Start of Block

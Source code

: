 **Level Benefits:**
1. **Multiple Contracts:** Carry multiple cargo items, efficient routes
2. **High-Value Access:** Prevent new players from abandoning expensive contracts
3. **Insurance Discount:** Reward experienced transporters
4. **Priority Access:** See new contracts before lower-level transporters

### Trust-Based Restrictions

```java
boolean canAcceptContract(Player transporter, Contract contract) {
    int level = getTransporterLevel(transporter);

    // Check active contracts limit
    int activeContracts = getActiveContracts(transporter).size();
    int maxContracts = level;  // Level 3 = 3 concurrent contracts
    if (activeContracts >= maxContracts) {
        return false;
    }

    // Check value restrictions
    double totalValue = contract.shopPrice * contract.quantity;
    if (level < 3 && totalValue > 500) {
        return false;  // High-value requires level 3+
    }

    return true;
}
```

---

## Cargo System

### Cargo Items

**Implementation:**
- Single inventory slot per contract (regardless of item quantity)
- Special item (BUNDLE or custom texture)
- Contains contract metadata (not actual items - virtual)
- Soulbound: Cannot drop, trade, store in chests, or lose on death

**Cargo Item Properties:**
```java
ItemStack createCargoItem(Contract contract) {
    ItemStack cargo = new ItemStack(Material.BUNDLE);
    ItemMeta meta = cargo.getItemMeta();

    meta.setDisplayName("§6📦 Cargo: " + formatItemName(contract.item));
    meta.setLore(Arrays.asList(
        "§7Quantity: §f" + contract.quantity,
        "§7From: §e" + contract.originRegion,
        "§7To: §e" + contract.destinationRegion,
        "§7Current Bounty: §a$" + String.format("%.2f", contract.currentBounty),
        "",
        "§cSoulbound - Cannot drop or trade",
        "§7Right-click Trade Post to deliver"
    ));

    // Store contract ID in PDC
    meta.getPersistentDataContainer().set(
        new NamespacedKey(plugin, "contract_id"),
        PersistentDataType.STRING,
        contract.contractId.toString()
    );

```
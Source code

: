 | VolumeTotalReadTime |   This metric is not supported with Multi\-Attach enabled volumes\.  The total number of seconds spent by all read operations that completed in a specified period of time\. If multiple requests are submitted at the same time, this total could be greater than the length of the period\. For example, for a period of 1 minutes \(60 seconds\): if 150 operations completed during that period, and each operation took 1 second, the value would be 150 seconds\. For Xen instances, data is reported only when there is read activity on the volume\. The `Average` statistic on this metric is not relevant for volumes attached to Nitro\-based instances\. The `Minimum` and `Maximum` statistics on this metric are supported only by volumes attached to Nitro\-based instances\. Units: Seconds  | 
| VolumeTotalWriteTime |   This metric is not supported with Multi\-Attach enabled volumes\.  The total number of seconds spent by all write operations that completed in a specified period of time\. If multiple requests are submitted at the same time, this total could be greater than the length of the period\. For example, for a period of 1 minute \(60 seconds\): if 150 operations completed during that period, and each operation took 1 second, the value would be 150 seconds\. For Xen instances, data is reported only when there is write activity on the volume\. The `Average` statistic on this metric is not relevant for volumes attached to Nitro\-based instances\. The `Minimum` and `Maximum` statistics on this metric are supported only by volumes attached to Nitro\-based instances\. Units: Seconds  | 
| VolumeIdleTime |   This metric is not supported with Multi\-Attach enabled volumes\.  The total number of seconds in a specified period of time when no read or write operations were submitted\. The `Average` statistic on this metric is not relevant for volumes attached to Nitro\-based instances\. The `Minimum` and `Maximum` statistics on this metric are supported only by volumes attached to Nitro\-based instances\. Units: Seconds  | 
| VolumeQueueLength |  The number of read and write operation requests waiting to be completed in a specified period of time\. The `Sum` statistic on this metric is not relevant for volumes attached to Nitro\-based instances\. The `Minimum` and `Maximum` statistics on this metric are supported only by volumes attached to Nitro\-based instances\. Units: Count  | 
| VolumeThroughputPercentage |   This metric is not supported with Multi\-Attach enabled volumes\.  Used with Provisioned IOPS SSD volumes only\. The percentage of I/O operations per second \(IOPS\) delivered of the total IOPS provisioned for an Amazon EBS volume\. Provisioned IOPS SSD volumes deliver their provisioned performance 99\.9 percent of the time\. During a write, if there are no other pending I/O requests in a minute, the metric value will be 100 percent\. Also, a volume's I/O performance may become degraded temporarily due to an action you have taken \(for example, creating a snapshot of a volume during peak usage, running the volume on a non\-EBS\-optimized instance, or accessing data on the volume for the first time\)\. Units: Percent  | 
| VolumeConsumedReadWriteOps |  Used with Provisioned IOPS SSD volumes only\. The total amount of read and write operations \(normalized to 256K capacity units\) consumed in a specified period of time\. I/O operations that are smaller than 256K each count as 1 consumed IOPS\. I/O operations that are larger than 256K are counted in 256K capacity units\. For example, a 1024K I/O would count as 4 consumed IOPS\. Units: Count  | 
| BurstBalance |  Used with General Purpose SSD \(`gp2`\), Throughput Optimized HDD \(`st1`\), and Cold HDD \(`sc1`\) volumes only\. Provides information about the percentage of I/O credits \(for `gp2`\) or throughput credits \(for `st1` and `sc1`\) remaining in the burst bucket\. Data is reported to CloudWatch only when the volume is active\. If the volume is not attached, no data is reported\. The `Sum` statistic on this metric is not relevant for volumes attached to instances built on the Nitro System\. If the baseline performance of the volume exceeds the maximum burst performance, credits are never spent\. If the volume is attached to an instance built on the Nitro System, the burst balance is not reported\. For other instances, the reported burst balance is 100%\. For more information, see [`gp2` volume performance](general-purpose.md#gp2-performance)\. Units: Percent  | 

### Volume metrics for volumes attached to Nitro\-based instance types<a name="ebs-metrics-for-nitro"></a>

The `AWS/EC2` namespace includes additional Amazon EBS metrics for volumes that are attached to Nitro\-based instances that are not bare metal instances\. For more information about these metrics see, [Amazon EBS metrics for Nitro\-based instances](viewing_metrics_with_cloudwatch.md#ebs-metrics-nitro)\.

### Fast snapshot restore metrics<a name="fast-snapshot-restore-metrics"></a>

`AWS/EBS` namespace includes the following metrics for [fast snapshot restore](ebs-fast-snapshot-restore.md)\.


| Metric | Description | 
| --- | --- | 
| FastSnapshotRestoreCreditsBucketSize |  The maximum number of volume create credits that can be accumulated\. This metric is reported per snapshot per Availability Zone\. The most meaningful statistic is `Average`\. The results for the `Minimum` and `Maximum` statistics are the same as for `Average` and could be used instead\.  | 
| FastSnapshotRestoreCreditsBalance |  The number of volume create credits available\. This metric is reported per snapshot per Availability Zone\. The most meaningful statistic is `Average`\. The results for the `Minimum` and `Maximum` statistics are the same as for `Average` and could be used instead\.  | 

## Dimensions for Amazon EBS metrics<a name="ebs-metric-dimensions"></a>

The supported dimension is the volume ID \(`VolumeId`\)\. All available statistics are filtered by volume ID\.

End of Block

### EXERCISE INSTRUCTIONS
Repeat the whole listing above exactly.

### EXERCISE ANSWER
Source code

: **Level Benefits:**
1. **Multiple Contracts:** Carry multiple cargo items, efficient routes
2. **High-Value Access:** Prevent new players from abandoning expensive contracts
3. **Insurance Discount:** Reward experienced transporters
4. **Priority Access:** See new contracts before lower-level transporters

### Trust-Based Restrictions

```java
boolean canAcceptContract(Player transporter, Contract contract) {
    int level = getTransporterLevel(transporter);

    // Check active contracts limit
    int activeContracts = getActiveContracts(transporter).size();
    int maxContracts = level;  // Level 3 = 3 concurrent contracts
    if (activeContracts >= maxContracts) {
        return false;
    }

    // Check value restrictions
    double totalValue = contract.shopPrice * contract.quantity;
    if (level < 3 && totalValue > 500) {
        return false;  // High-value requires level 3+
    }

    return true;
}
```

---

## Cargo System

### Cargo Items

**Implementation:**
- Single inventory slot per contract (regardless of item quantity)
- Special item (BUNDLE or custom texture)
- Contains contract metadata (not actual items - virtual)
- Soulbound: Cannot drop, trade, store in chests, or lose on death

**Cargo Item Properties:**
```java
ItemStack createCargoItem(Contract contract) {
    ItemStack cargo = new ItemStack(Material.BUNDLE);
    ItemMeta meta = cargo.getItemMeta();

    meta.setDisplayName("§6📦 Cargo: " + formatItemName(contract.item));
    meta.setLore(Arrays.asList(
        "§7Quantity: §f" + contract.quantity,
        "§7From: §e" + contract.originRegion,
        "§7To: §e" + contract.destinationRegion,
        "§7Current Bounty: §a$" + String.format("%.2f", contract.currentBounty),
        "",
        "§cSoulbound - Cannot drop or trade",
        "§7Right-click Trade Post to deliver"
    ));

    // Store contract ID in PDC
    meta.getPersistentDataContainer().set(
        new NamespacedKey(plugin, "contract_id"),
        PersistentDataType.STRING,
        contract.contractId.toString()
    );

```
Source code

: | VolumeTotalReadTime |   This metric is not supported with Multi\-Attach enabled volumes\.  The total number of seconds spent by all read operations that completed in a specified period of time\. If multiple requests are submitted at the same time, this total could be greater than the length of the period\. For example, for a period of 1 minutes \(60 seconds\): if 150 operations completed during that period, and each operation took 1 second, the value would be 150 seconds\. For Xen instances, data is reported only when there is read activity on the volume\. The `Average` statistic on this metric is not relevant for volumes attached to Nitro\-based instances\. The `Minimum` and `Maximum` statistics on this metric are supported only by volumes attached to Nitro\-based instances\. Units: Seconds  | 
| VolumeTotalWriteTime |   This metric is not supported with Multi\-Attach enabled volumes\.  The total number of seconds spent by all write operations that completed in a specified period of time\. If multiple requests are submitted at the same time, this total could be greater than the length of the period\. For example, for a period of 1 minute \(60 seconds\): if 150 operations completed during that period, and each operation took 1 second, the value would be 150 seconds\. For Xen instances, data is reported only when there is write activity on the volume\. The `Average` statistic on this metric is not relevant for volumes attached to Nitro\-based instances\. The `Minimum` and `Maximum` statistics on this metric are supported only by volumes attached to Nitro\-based instances\. Units: Seconds  | 
| VolumeIdleTime |   This metric is not supported with Multi\-Attach enabled volumes\.  The total number of seconds in a specified period of time when no read or write operations were submitted\. The `Average` statistic on this metric is not relevant for volumes attached to Nitro\-based instances\. The `Minimum` and `Maximum` statistics on this metric are supported only by volumes attached to Nitro\-based instances\. Units: Seconds  | 
| VolumeQueueLength |  The number of read and write operation requests waiting to be completed in a specified period of time\. The `Sum` statistic on this metric is not relevant for volumes attached to Nitro\-based instances\. The `Minimum` and `Maximum` statistics on this metric are supported only by volumes attached to Nitro\-based instances\. Units: Count  | 
| VolumeThroughputPercentage |   This metric is not supported with Multi\-Attach enabled volumes\.  Used with Provisioned IOPS SSD volumes only\. The percentage of I/O operations per second \(IOPS\) delivered of the total IOPS provisioned for an Amazon EBS volume\. Provisioned IOPS SSD volumes deliver their provisioned performance 99\.9 percent of the time\. During a write, if there are no other pending I/O requests in a minute, the metric value will be 100 percent\. Also, a volume's I/O performance may become degraded temporarily due to an action you have taken \(for example, creating a snapshot of a volume during peak usage, running the volume on a non\-EBS\-optimized instance, or accessing data on the volume for the first time\)\. Units: Percent  | 
| VolumeConsumedReadWriteOps |  Used with Provisioned IOPS SSD volumes only\. The total amount of read and write operations \(normalized to 256K capacity units\) consumed in a specified period of time\. I/O operations that are smaller than 256K each count as 1 consumed IOPS\. I/O operations that are larger than 256K are counted in 256K capacity units\. For example, a 1024K I/O would count as 4 consumed IOPS\. Units: Count  | 
| BurstBalance |  Used with General Purpose SSD \(`gp2`\), Throughput Optimized HDD \(`st1`\), and Cold HDD \(`sc1`\) volumes only\. Provides information about the percentage of I/O credits \(for `gp2`\) or throughput credits \(for `st1` and `sc1`\) remaining in the burst bucket\. Data is reported to CloudWatch only when the volume is active\. If the volume is not attached, no data is reported\. The `Sum` statistic on this metric is not relevant for volumes attached to instances built on the Nitro System\. If the baseline performance of the volume exceeds the maximum burst performance, credits are never spent\. If the volume is attached to an instance built on the Nitro System, the burst balance is not reported\. For other instances, the reported burst balance is 100%\. For more information, see [`gp2` volume performance](general-purpose.md#gp2-performance)\. Units: Percent  | 

### Volume metrics for volumes attached to Nitro\-based instance types<a name="ebs-metrics-for-nitro"></a>

The `AWS/EC2` namespace includes additional Amazon EBS metrics for volumes that are attached to Nitro\-based instances that are not bare metal instances\. For more information about these metrics see, [Amazon EBS metrics for Nitro\-based instances](viewing_metrics_with_cloudwatch.md#ebs-metrics-nitro)\.

### Fast snapshot restore metrics<a name="fast-snapshot-restore-metrics"></a>

`AWS/EBS` namespace includes the following metrics for [fast snapshot restore](ebs-fast-snapshot-restore.md)\.


| Metric | Description | 
| --- | --- | 
| FastSnapshotRestoreCreditsBucketSize |  The maximum number of volume create credits that can be accumulated\. This metric is reported per snapshot per Availability Zone\. The most meaningful statistic is `Average`\. The results for the `Minimum` and `Maximum` statistics are the same as for `Average` and could be used instead\.  | 
| FastSnapshotRestoreCreditsBalance |  The number of volume create credits available\. This metric is reported per snapshot per Availability Zone\. The most meaningful statistic is `Average`\. The results for the `Minimum` and `Maximum` statistics are the same as for `Average` and could be used instead\.  | 

## Dimensions for Amazon EBS metrics<a name="ebs-metric-dimensions"></a>

The supported dimension is the volume ID \(`VolumeId`\)\. All available statistics are filtered by volume ID\.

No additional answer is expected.